Assignment: Your task is to filter the data below down to the lines holding "réponses".

Provided records:
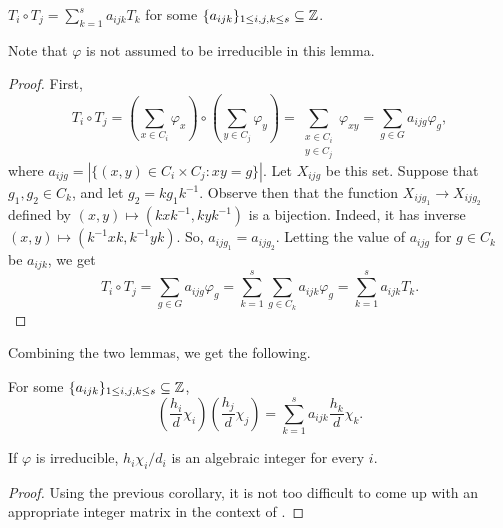 	\begin{flem}
		$T_i \circ T_j = \sum_{k=1}^s a_{ijk} T_k$ for some $\{a_{ijk}\}_{1\le i,j,k\le s} \subseteq \mathbb{Z}$.
	\end{flem}
	Note that $\varphi$ is not assumed to be irreducible in this lemma.
	\begin{proof}
		First,
		\[ T_i \circ T_j = \left(\sum_{x \in C_i} \varphi_x\right) \circ \left(\sum_{y \in C_j} \varphi_y\right) = \sum_{\substack{x \in C_i \\ y \in C_j}} \varphi_{xy} = \sum_{g \in G} a_{ijg} \varphi_g, \]
		where $a_{ijg} = |\{(x,y) \in C_i \times C_j : xy = g\}|$. Let $X_{ijg}$ be this set. Suppose that $g_1,g_2 \in C_k$, and let $g_2 = kg_1k^{-1}$. Observe then that the function $X_{ijg_1} \to X_{ijg_2}$ defined by $(x,y) \mapsto (kxk^{-1},kyk^{-1})$ is a bijection. Indeed, it has inverse $(x,y) \mapsto (k^{-1}xk,k^{-1}yk)$. So, $a_{ijg_1} = a_{ijg_2}$. Letting the value of $a_{ijg}$ for $g \in C_k$ be $a_{ijk}$, we get
		\[ T_i \circ T_j = \sum_{g \in G} a_{ijg} \varphi_g = \sum_{k=1}^s \sum_{g \in C_k} a_{ijk} \varphi_g = \sum_{k=1}^s a_{ijk} T_k. \]
	\end{proof}

	Combining the two lemmas, we get the following.

	\begin{fcor}
		For some $\{a_{ijk}\}_{1\le i,j,k\le s} \subseteq \mathbb{Z}$,
		\[ \left( \frac{h_i}{d} \chi_i \right) \left( \frac{h_j}{d} \chi_j \right) = \sum_{k=1}^s a_{ijk} \frac{h_k}{d} \chi_k. \]
	\end{fcor}

	\begin{flem}
		\label{lemma: hi chii di alg int}
		If $\varphi$ is irreducible, $h_i \chi_i/d_i$ is an algebraic integer for every $i$.
	\end{flem}
	\begin{proof}
		Using the previous corollary, it is not too difficult to come up with an appropriate integer matrix in the context of .
	\end{proof}

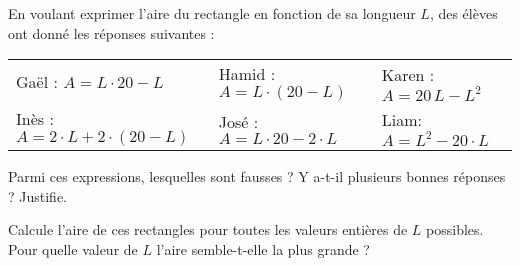 \begin{activite}
\begin{partie}
En voulant exprimer l'aire du rectangle en fonction de sa longueur $L$, des élèves ont donné les réponses suivantes :
\begin{center}
 \begin{tabularx}{1.1\linewidth}{X|X|X}
  Gaël : $A = L \cdot 20 - L$ & Hamid : $A = L \cdot (20 - L)$ & Karen : $A = 20\,L - L^2$ \\
  Inès : $A = 2 \cdot L + 2 \cdot (20 - L)$ & José : $A = L \cdot 20 - 2 \cdot L$ & Liam: $A = L^2 - 20 \cdot L$ \\
  \end{tabularx}   
 \end{center}
 \vspace{0.3cm}
Parmi ces expressions, lesquelles sont fausses ? Y a-t-il plusieurs bonnes réponses ? Justifie.
\end{partie}

\begin{partie}
Calcule l'aire de ces rectangles pour toutes les valeurs entières de $L$ possibles. Pour quelle valeur de $L$ l'aire semble-t-elle la plus grande ?
\end{partie}

\end{activite}
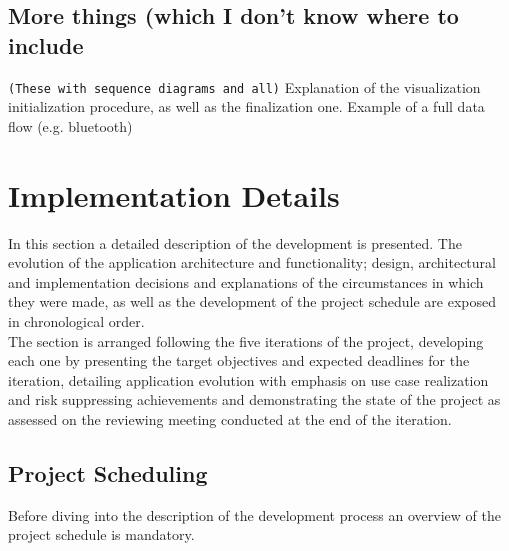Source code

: 		\subsection{More things (which I don't know where to include}
			
			\texttt{(These with sequence diagrams and all)}
			Explanation of the visualization initialization procedure, as well as the finalization one.
			Example of a full data flow (e.g. bluetooth)

	\section{Implementation Details}

		In this section a detailed description of the development is presented. The evolution of the application architecture and functionality; design, architectural and implementation decisions and explanations of the circumstances in which they were made, as well as the development of the project schedule are exposed in chronological order.\\

		The section is arranged following the five iterations of the project, developing each one by presenting the target objectives and expected deadlines for the iteration, detailing application evolution with emphasis on use case realization and risk suppressing achievements and demonstrating the state of the project as assessed on the reviewing meeting conducted at the end of the iteration.

		\subsection{Project Scheduling}
			
			Before diving into the description of the development process an overview of the project schedule %
			is mandatory.\\

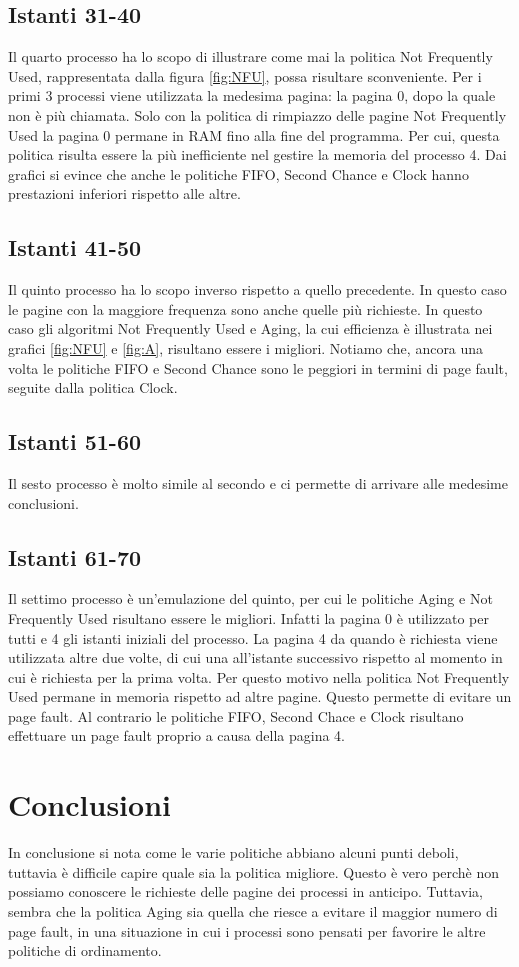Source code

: \documentclass[12px]{article}
\begin{document}
\subsection{Istanti 31-40}
Il quarto processo ha lo scopo di illustrare come mai la politica Not Frequently Used, rappresentata dalla figura \ref{fig:NFU}, possa risultare sconveniente. Per i primi 3 processi viene utilizzata la medesima pagina: la pagina 0, dopo la quale non è più chiamata. Solo con la politica di rimpiazzo delle pagine Not Frequently Used la pagina 0 permane in RAM fino alla fine del programma. Per cui, questa politica risulta essere la più inefficiente nel gestire la memoria del processo 4. Dai grafici si evince che anche le politiche FIFO, Second Chance e Clock hanno prestazioni inferiori rispetto alle altre.

\subsection{Istanti 41-50}
Il quinto processo ha lo scopo inverso rispetto a quello precedente. In questo caso le pagine con la maggiore frequenza sono anche quelle più richieste. In questo caso gli algoritmi Not Frequently Used e Aging, la cui efficienza è illustrata nei grafici \ref{fig:NFU} e \ref{fig:A}, risultano essere i migliori. Notiamo che, ancora una volta le politiche FIFO e Second Chance sono le peggiori in termini di page fault, seguite dalla politica Clock.

\subsection{Istanti 51-60}
Il sesto processo è molto simile al secondo e ci permette di arrivare alle medesime conclusioni.

\subsection{Istanti 61-70}
Il settimo processo è un'emulazione del quinto, per cui le politiche Aging e Not Frequently Used risultano essere le migliori. Infatti la pagina 0 è utilizzato per tutti e 4 gli istanti iniziali del processo. La pagina 4 da quando è richiesta viene utilizzata altre due volte, di cui una all'istante successivo rispetto al momento in cui è richiesta per la prima volta. Per questo motivo nella politica Not Frequently Used permane in memoria rispetto ad altre pagine. Questo permette di evitare un page fault. Al contrario le politiche FIFO, Second Chace e Clock risultano effettuare un page fault proprio a causa della pagina 4.

\section{Conclusioni}
In conclusione si nota come le varie politiche abbiano alcuni punti deboli, tuttavia è difficile capire quale sia la politica migliore. Questo è vero perchè non possiamo conoscere le richieste delle pagine dei processi in anticipo. Tuttavia, sembra che la politica Aging sia quella che riesce a evitare il maggior numero di page fault, in una situazione in cui i processi sono pensati per favorire le altre politiche di ordinamento.
\end{document}
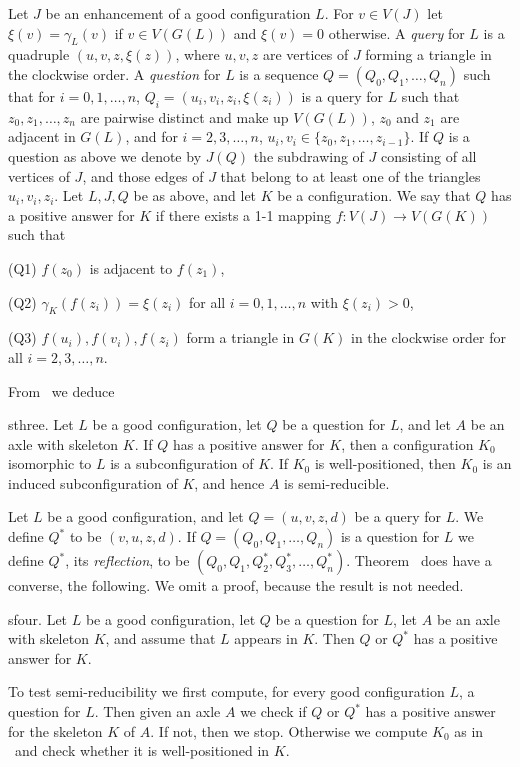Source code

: Let $J$ be an enhancement of a  good configuration $L$.
For $v\in V(J)$ let $\xi (v)=\gamma_L(v)$ if $v\in V(G(L))$ and $\xi(v)=0$ 
otherwise.
A {\it query} for $L$ is a quadruple $(u,v,z,\xi (z))$, where $u,v,z$ 
are vertices of $J$
forming a triangle in the clockwise order.  A {\it question} for 
$L$ is a sequence
$Q=(Q_0,Q_1,\dots, Q_n)$ such that for $i=0,1,\dots, n$,
$Q_i=(u_i,v_i,z_i,\xi  (z_i))$ is
a query for $L$ such that $z_0,z_1,\dots, z_n$ are pairwise
distinct  and make up $V(G(L))$, $z_0$ and $z_1$ are adjacent in 
$G(L)$, and for $i=2,3,\dots, n$, $u_i,v_i\in
\{z_0,z_1,\dots,  z_{i-1}\}$.
If $Q$ is a question as above we denote by $J(Q)$ the subdrawing of $J$ 
consisting of 
all vertices of $J$, and those edges of $J$ that belong to at least
one  of the triangles
$u_i,v_i,z_i$.  Let $L,J,Q$ be as above, and let $K$ be a configuration.  
We say that $Q$
has a positive answer for $K$ if there exists a 1-1 mapping $f:V(J)\to 
V(G(K))$ such that
\item{(Q1)} $f(z_0)$ is adjacent to $f(z_1)$,
\item{(Q2)} $\gamma_K (f(z_i))= \xi (z_i)$ for all $i=0,1,\dots, n$
with  $\xi(z_i)
>0$,
\item{(Q3)} $f(u_i), f(v_i), f(z_i)$ form a triangle in $G(K)$ in the 
clockwise
order for all $i=2,3,\dots, n$.

\noindent From \stwo\ we deduce

\thm sthree.  Let $L$ be a good configuration, let $Q$ be a question 
for $L$, and
let $A$ be an axle with skeleton $K$.  If $Q$ has a positive answer
for  $K$, then a
configuration $K_0$ isomorphic to $L$ is a subconfiguration of $K$.  If 
$K_0$ is well-positioned, 
then $K_0$ is an induced subconfiguration of $K$, and hence $A$ is semi-reducible.  

Let $L$ be a good configuration, and let $Q=(u,v,z,d)$ be a query for 
$L$.  We define
$Q^*$ to be $(v,u,z,d)$.  If $Q=(Q_0,Q_1,\dots, Q_n)$ 
is a question
for $L$ we define $Q^*$, its {\it reflection}, to be
$(Q_0,Q_1,Q^*_2,  Q^*_3,
\dots, Q^*_n)$. Theorem \sthree\ does have a converse, the following.  
We omit a proof, because the result is not needed.

\thm sfour.  Let $L$ be a good configuration, let $Q$ be a question for 
$L$, let $A$
be an axle with skeleton $K$, and assume that $L$ appears in $K$.  Then 
$Q$ or $Q^*$ 
has a positive answer for $K$.

To test semi-reducibility we first compute, for every good configuration 
$L$, a question for $L$.  Then given an axle $A$ we check if $Q$ or
$Q^*$ has  a positive
answer for the skeleton $K$ of $A$.  If not, then we stop.  Otherwise 
we compute
$K_0$ as in \sthree\ and check whether it is well-positioned in $K$.

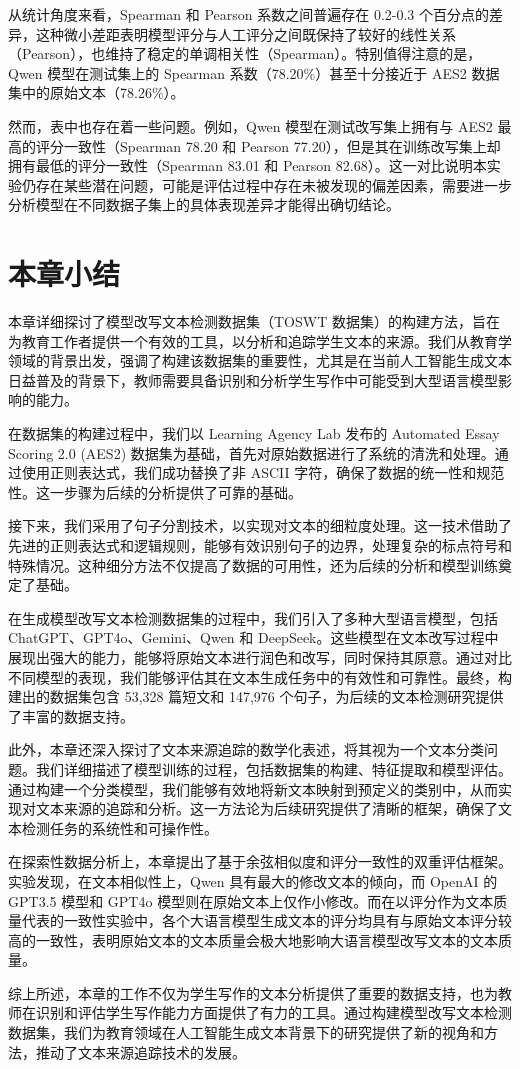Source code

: 从统计角度来看，Spearman 和 Pearson 系数之间普遍存在 0.2-0.3 个百分点的差异，这种微小差距表明模型评分与人工评分之间既保持了较好的线性关系（Pearson），也维持了稳定的单调相关性（Spearman）。特别值得注意的是，Qwen 模型在测试集上的 Spearman 系数（78.20\%）甚至十分接近于 AES2 数据集中的原始文本（78.26\%）。

然而，表中也存在着一些问题。例如，Qwen 模型在测试改写集上拥有与 AES2 最高的评分一致性（Spearman 78.20 和 Pearson 77.20），但是其在训练改写集上却拥有最低的评分一致性（Spearman 83.01 和 Pearson 82.68）。这一对比说明本实验仍存在某些潜在问题，可能是评估过程中存在未被发现的偏差因素，需要进一步分析模型在不同数据子集上的具体表现差异才能得出确切结论。

\section{本章小结}
\label{sec:TOSWT-conclusion}

本章详细探讨了模型改写文本检测数据集（TOSWT 数据集）的构建方法，旨在为教育工作者提供一个有效的工具，以分析和追踪学生文本的来源。我们从教育学领域的背景出发，强调了构建该数据集的重要性，尤其是在当前人工智能生成文本日益普及的背景下，教师需要具备识别和分析学生写作中可能受到大型语言模型影响的能力。

在数据集的构建过程中，我们以 Learning Agency Lab 发布的 Automated Essay Scoring 2.0 (AES2) 数据集为基础，首先对原始数据进行了系统的清洗和处理。通过使用正则表达式，我们成功替换了非 ASCII 字符，确保了数据的统一性和规范性。这一步骤为后续的分析提供了可靠的基础。

接下来，我们采用了句子分割技术，以实现对文本的细粒度处理。这一技术借助了先进的正则表达式和逻辑规则，能够有效识别句子的边界，处理复杂的标点符号和特殊情况。这种细分方法不仅提高了数据的可用性，还为后续的分析和模型训练奠定了基础。

在生成模型改写文本检测数据集的过程中，我们引入了多种大型语言模型，包括 ChatGPT、GPT4o、Gemini、Qwen 和 DeepSeek。这些模型在文本改写过程中展现出强大的能力，能够将原始文本进行润色和改写，同时保持其原意。通过对比不同模型的表现，我们能够评估其在文本生成任务中的有效性和可靠性。最终，构建出的数据集包含 53,328 篇短文和 147,976 个句子，为后续的文本检测研究提供了丰富的数据支持。

此外，本章还深入探讨了文本来源追踪的数学化表述，将其视为一个文本分类问题。我们详细描述了模型训练的过程，包括数据集的构建、特征提取和模型评估。通过构建一个分类模型，我们能够有效地将新文本映射到预定义的类别中，从而实现对文本来源的追踪和分析。这一方法论为后续研究提供了清晰的框架，确保了文本检测任务的系统性和可操作性。

在探索性数据分析上，本章提出了基于余弦相似度和评分一致性的双重评估框架。实验发现，在文本相似性上，Qwen 具有最大的修改文本的倾向，而 OpenAI 的 GPT3.5 模型和 GPT4o 模型则在原始文本上仅作小修改。而在以评分作为文本质量代表的一致性实验中，各个大语言模型生成文本的评分均具有与原始文本评分较高的一致性，表明原始文本的文本质量会极大地影响大语言模型改写文本的文本质量。

综上所述，本章的工作不仅为学生写作的文本分析提供了重要的数据支持，也为教师在识别和评估学生写作能力方面提供了有力的工具。通过构建模型改写文本检测数据集，我们为教育领域在人工智能生成文本背景下的研究提供了新的视角和方法，推动了文本来源追踪技术的发展。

Result of this task:
En voulant exprimer l'aire du rectangle en fonction de sa longueur $L$, des élèves ont donné les réponses suivantes :
Parmi ces expressions, lesquelles sont fausses ? Y a-t-il plusieurs bonnes réponses ? Justifie.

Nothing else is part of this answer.